Uma análise contemporânea da Constituição Sociológica de Lassalle

Resumo: Este artigo teve por escopo analisar os principais aspectos encontrados na Constituição Sociológica de Ferdinand Lassalle, e sua aplicabilidade nos dias atuais. Dentro deste contexto, optou-se pelo estudo das teorias que abordam o contraponto entre o que se compreende por Constituição “real” (conjunto de “fatores reais de poder” que regem o país) e Constituiçãofolha de papel” (constituição formal), argumentando-se sobre o valor e durabilidade da Constituição escrita. O resultado dessa abordagem revelou que é preciso atentar para o fato de que reformas constitucionais precipitadas, que busquem acompanhar os fatores reais do poder, podem resultar em verdadeiro atentado à supremacia constitucional. Todavia, o estudo demonstra serem plausíveis mudanças nas relações sociais que impliquem em mutação na interpretação dos textos constitucionais, de forma a readaptá-los sem a necessidade de se modificar a sua configuração literal.


Palavras-chave: Ferdinand Lassalle, Constituição; Constituição Sociológica; essência.


Sumário: 1. Introdução. 2. A essência da Constituição para Ferdinand  Lassale. 3. A Constituição Sociológica de Lassale sob uma perspectiva recente. 4. Conclusão. Referências bibliográficas.


1. Introdução


Este breve estudo trata dos principais aspectos encontrados na Constituição sociológica de Ferdinand Lassalle, e sua aplicabilidade nos dias atuais.


Lassalle introduziu no estudo constitucional teorias que abordam o contraponto entre o que se compreende por Constituição “real” – conjunto de “fatores reais de poder” que regem o país – e Constituição “folha de papel” – constituição formal.


Segundo esse autor, o valor e a durabilidade da Constituição escrita dependem da sua coerência com os fatores sociais existentes, isto é, da Constituição real. Do contrário, esta fará fraquejar aquela, resultando no seu descumprimento.
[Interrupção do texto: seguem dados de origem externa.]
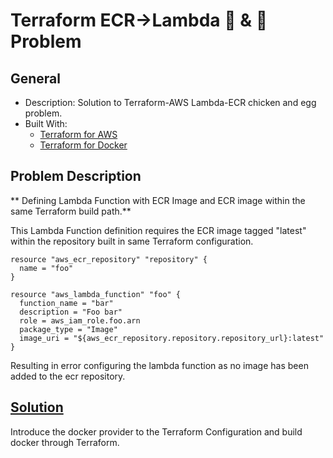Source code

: # Terraform ECR->Lambda 🐔 & 🥚 Problem

## General 

* Description: Solution to Terraform-AWS Lambda-ECR chicken and egg problem.
* Built With:
  * [Terraform for AWS](https://registry.terraform.io/providers/hashicorp/aws/latest/docs)
  * [Terraform for Docker](https://registry.terraform.io/providers/kreuzwerker/docker/latest/docs)

## Problem Description

** Defining Lambda Function with ECR Image and ECR image within the same Terraform build path.**

This Lambda Function definition requires the ECR image tagged "latest" within the repository built in same Terraform configuration.

```hcl
resource "aws_ecr_repository" "repository" {
  name = "foo"
}

resource "aws_lambda_function" "foo" {
  function_name = "bar"
  description = "Foo bar"
  role = aws_iam_role.foo.arn
  package_type = "Image"
  image_uri = "${aws_ecr_repository.repository.repository_url}:latest"
}
```

Resulting in error configuring the lambda function as no image has been added to the ecr repository.

## [Solution](solution/main.tf)

Introduce the docker provider to the Terraform Configuration and build docker through Terraform.
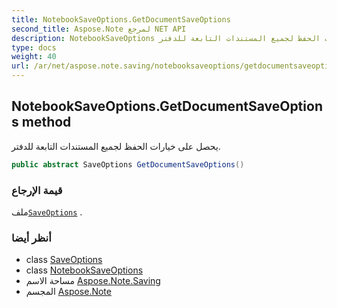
 ```yaml
---
title: NotebookSaveOptions.GetDocumentSaveOptions
second_title: Aspose.Note لمرجع NET API
description: NotebookSaveOptions طريقة. يحصل على خيارات الحفظ لجميع المستندات التابعة للدفتر.
type: docs
weight: 40
url: /ar/net/aspose.note.saving/notebooksaveoptions/getdocumentsaveoptions/
---
```

## NotebookSaveOptions.GetDocumentSaveOptions method

يحصل على خيارات الحفظ لجميع المستندات التابعة للدفتر.

```csharp
public abstract SaveOptions GetDocumentSaveOptions()
```

### قيمة الإرجاع

ملف[`SaveOptions`](../../saveoptions/) .

### أنظر أيضا

* class [SaveOptions](../../saveoptions/)
* class [NotebookSaveOptions](../)
* مساحة الاسم [Aspose.Note.Saving](../../notebooksaveoptions/)
* المجسم [Aspose.Note](../../../)


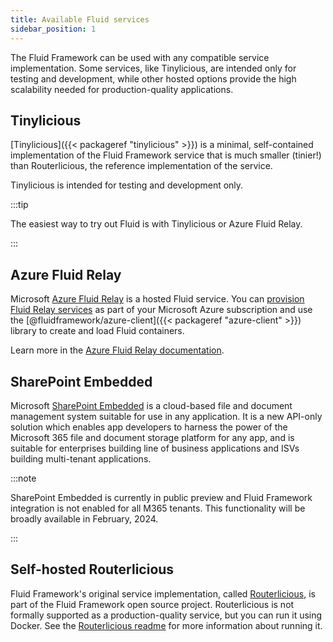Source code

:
 ```yaml
---
title: Available Fluid services
sidebar_position: 1
---
```


The Fluid Framework can be used with any compatible service implementation. Some services, like Tinylicious, are intended only for testing and development, while other hosted options provide the high scalability needed for production-quality applications.

## Tinylicious

[Tinylicious]({{< packageref "tinylicious" >}}) is a minimal, self-contained implementation of the Fluid Framework service that is much smaller (tinier!) than Routerlicious, the reference implementation of the service.

Tinylicious is intended for testing and development only.

:::tip

The easiest way to try out Fluid is with Tinylicious or Azure Fluid Relay.

:::

## Azure Fluid Relay

Microsoft [Azure Fluid Relay](https://aka.ms/azurefluidrelay) is a hosted Fluid service. You can [provision Fluid Relay services](https://docs.microsoft.com/azure/azure-fluid-relay/how-tos/provision-fluid-azure-portal) as part of your Microsoft Azure subscription and use the [@fluidframework/azure-client]({{< packageref "azure-client" >}}) library to create and load Fluid containers.

Learn more in the [Azure Fluid Relay documentation](https://aka.ms/azurefluidrelaydocs).

## SharePoint Embedded

Microsoft [SharePoint Embedded](https://learn.microsoft.com/en-us/sharepoint/dev/embedded/overview) is a cloud-based file and document management system suitable for use in any application. It is a new API-only solution which enables app developers to harness the power of the Microsoft 365 file and document storage platform for any app, and is suitable for enterprises building line of business applications and ISVs building multi-tenant applications.

:::note

SharePoint Embedded is currently in public preview and Fluid Framework integration is not enabled for all M365 tenants. This functionality will be broadly available in February, 2024.

:::

## Self-hosted Routerlicious

Fluid Framework's original service implementation, called [Routerlicious][r11s], is part of the Fluid Framework open source project. Routerlicious is not formally supported as a production-quality service, but you can run it using Docker. See the [Routerlicious readme][r11s] for more information about running it.

[r11s]: https://github.com/microsoft/FluidFramework/tree/main/server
Tal concepção, entretanto, vai contra o movimento através do qual as constituições surgiram na modernidade, ou seja, aquele em que as constituições nascem com a promessa de serem documentos transformadores de uma nova era.


Com efeito, torna-se oportuno problematizar a teoria de Ferdinand Lassalle com os pensamentos mais recentes, de forma a cristalizar a essência de uma Constituição na sociedade hodierna.


2. A essência da Constituição para Ferdinand Lassalle


No ano de 1862, Ferdinand Lassalle foi convidado para uma conferência em Berlim, capital e importante centro cultural e industrial da Prússia, onde ministrou uma palestra cujo tema foi a essência da Constituição.


A primeira indagação feita por Lassalle, ao iniciar sua exposição, foi: o “que é uma Constituição? Onde encontrar a verdadeira essência, o verdadeiro conceito de uma Constituição?” (2001, p.05)


Para responder a essa questão, o autor discorreu sobre a Constituição como uma lei fundamental e que para tanto deveria apresentar as seguintes características: (1) ser uma lei básica, porém mais sagrada e firme do que as leis comuns; (2) constituir o verdadeiro fundamento das outras leis, devendo atuar e irradiar-se através das leis comuns dela originada e; (3) existir porque necessariamente deve existir, e ter força de eficácia para que seu conteúdo seja assim. (2001 p.09-10)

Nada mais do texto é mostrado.